> [The problem] Don't include any picture when you restate the data word for word.

- - - - - - -

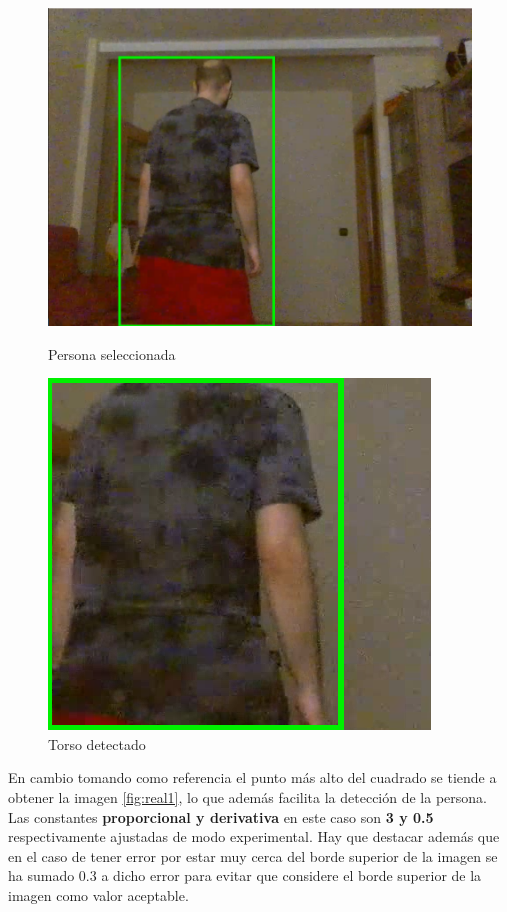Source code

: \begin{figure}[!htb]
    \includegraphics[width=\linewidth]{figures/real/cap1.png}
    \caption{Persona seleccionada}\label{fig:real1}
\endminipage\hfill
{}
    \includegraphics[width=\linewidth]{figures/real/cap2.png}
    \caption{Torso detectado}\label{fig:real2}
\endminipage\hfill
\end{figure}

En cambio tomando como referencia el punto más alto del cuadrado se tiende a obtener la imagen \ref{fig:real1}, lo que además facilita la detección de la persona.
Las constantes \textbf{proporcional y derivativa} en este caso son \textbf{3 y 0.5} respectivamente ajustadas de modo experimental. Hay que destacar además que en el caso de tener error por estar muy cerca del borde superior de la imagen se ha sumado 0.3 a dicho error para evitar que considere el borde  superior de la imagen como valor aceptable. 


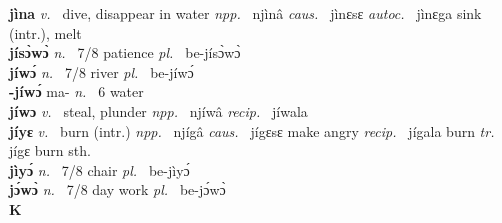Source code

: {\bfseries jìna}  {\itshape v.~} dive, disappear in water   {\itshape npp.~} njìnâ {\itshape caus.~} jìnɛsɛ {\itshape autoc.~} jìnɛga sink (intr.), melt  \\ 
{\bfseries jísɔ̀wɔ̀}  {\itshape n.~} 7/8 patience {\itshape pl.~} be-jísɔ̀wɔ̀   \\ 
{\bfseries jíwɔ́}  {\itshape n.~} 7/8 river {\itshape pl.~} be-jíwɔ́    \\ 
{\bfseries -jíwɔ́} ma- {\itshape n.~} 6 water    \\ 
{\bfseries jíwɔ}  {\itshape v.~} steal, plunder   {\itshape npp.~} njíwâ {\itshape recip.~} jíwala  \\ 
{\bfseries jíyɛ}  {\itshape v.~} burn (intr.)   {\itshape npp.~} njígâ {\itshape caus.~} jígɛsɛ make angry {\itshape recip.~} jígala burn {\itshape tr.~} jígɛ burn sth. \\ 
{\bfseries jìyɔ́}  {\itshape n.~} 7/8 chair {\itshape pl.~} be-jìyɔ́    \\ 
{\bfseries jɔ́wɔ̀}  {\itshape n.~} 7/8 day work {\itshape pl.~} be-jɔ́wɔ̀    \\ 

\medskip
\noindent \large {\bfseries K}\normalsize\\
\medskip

- - - - - - -

> [Solution for this task]
Source code

: \begin{figure}[!htb]
    \includegraphics[width=\linewidth]{figures/real/cap1.png}
    \caption{Persona seleccionada}\label{fig:real1}
\endminipage\hfill
{}
    \includegraphics[width=\linewidth]{figures/real/cap2.png}
    \caption{Torso detectado}\label{fig:real2}
\endminipage\hfill
\end{figure}

En cambio tomando como referencia el punto más alto del cuadrado se tiende a obtener la imagen \ref{fig:real1}, lo que además facilita la detección de la persona.
Las constantes \textbf{proporcional y derivativa} en este caso son \textbf{3 y 0.5} respectivamente ajustadas de modo experimental. Hay que destacar además que en el caso de tener error por estar muy cerca del borde superior de la imagen se ha sumado 0.3 a dicho error para evitar que considere el borde  superior de la imagen como valor aceptable. 


Source code

: {\bfseries jìna}  {\itshape v.~} dive, disappear in water   {\itshape npp.~} njìnâ {\itshape caus.~} jìnɛsɛ {\itshape autoc.~} jìnɛga sink (intr.), melt  \\ 
{\bfseries jísɔ̀wɔ̀}  {\itshape n.~} 7/8 patience {\itshape pl.~} be-jísɔ̀wɔ̀   \\ 
{\bfseries jíwɔ́}  {\itshape n.~} 7/8 river {\itshape pl.~} be-jíwɔ́    \\ 
{\bfseries -jíwɔ́} ma- {\itshape n.~} 6 water    \\ 
{\bfseries jíwɔ}  {\itshape v.~} steal, plunder   {\itshape npp.~} njíwâ {\itshape recip.~} jíwala  \\ 
{\bfseries jíyɛ}  {\itshape v.~} burn (intr.)   {\itshape npp.~} njígâ {\itshape caus.~} jígɛsɛ make angry {\itshape recip.~} jígala burn {\itshape tr.~} jígɛ burn sth. \\ 
{\bfseries jìyɔ́}  {\itshape n.~} 7/8 chair {\itshape pl.~} be-jìyɔ́    \\ 
{\bfseries jɔ́wɔ̀}  {\itshape n.~} 7/8 day work {\itshape pl.~} be-jɔ́wɔ̀    \\ 

\medskip
\noindent \large {\bfseries K}\normalsize\\
\medskip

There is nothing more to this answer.